Muriel fell in with the scheme readily enough; but there was something in her manner and in the expression of her face which indicated that she took the step with deliberation, fully conscious of all that it might involve. And, in actual fact, she did not care what happened. She only wanted to belong to him, to feel that she was in his power and he in hers.

But on the next morning she awoke with a bad cold in her head, and she was obliged to take to her bed. One cannot be really romantic with one’s nose running, and any of love’s most wonderful situations may be ruined by a sneeze.

A few days later, when she was more or less recovered, Daniel told her how disappointed he had been that the arrangement had fallen through.

“I expect it was my guardian angel,” she whispered, with a laugh. “I had made up my mind to come; and I suppose the angel read my thoughts, and said ‘You’d better not,’ and sprinkled a handful of germs over me.”

Daniel was startled. “Why, you don’t think that I...?” He paused. Men are seldom so plain-spoken as women, and seldom face facts so deliberately.

On the following afternoon he was obliged to go to the railway station to pay his farewell respects to a native dignitary on his departure for England upon a commercial mission; and, while walking back through the Levantine shopping quarter, he came upon Lizette who, as he now recollected, lived in this part of the city.

He had not seen her since that night, three and a half months ago, when he had taken her out to supper at Berto’s; and he was distressed to observe the change that had taken place in her. She was looking thin and haggard, and her eyes were like the melancholy eyes of a sick dog.

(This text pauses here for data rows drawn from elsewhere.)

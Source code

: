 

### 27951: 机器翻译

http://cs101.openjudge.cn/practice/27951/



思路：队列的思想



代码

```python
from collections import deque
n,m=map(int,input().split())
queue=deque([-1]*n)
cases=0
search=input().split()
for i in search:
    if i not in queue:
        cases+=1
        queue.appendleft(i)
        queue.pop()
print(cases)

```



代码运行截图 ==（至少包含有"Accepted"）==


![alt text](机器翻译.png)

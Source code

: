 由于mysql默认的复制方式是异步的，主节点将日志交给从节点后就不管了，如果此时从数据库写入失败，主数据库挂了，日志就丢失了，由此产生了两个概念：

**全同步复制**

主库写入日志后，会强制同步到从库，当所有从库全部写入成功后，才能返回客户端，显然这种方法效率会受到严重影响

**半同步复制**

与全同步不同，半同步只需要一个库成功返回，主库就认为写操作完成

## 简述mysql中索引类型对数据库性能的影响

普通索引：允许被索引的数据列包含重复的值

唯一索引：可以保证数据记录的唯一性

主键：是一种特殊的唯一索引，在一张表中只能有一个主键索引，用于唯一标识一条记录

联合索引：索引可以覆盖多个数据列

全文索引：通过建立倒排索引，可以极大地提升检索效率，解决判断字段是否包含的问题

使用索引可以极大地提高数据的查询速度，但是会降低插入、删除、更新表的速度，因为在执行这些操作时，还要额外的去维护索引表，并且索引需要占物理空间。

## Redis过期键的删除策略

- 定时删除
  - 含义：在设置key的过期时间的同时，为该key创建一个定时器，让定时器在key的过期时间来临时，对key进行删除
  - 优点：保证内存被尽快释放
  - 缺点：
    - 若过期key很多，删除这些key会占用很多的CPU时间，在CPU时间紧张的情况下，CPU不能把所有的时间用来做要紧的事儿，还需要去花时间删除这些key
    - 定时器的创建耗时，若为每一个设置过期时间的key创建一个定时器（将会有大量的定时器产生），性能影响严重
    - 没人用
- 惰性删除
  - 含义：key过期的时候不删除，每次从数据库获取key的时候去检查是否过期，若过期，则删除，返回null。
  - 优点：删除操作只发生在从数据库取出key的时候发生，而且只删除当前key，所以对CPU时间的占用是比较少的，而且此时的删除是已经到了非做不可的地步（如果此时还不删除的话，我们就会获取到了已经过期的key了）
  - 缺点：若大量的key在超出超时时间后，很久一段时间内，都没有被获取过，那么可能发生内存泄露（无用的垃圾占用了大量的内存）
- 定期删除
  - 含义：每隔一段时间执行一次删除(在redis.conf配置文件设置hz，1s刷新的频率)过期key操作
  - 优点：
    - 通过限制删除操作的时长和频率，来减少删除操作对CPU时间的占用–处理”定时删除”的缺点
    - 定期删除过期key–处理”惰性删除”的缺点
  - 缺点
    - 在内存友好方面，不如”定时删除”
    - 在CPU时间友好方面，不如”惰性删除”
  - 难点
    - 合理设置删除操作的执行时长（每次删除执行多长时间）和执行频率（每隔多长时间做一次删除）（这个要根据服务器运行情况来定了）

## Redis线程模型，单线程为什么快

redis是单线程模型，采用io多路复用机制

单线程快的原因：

She glanced at him as she approached and a quick smile of pleasure came into her face; but the etiquette which is always observed in the best circles on such occasions prevented her from showing recognition of a client in a public place. (Money-lenders and dentists follow much the same code.)

Daniel, however, knew nothing about such rules of polite conduct. If Lizette were good enough to talk to in a restaurant she ought to be good enough to salute in the street. He therefore pulled off his hat as she passed, and, pausing, bid her good day.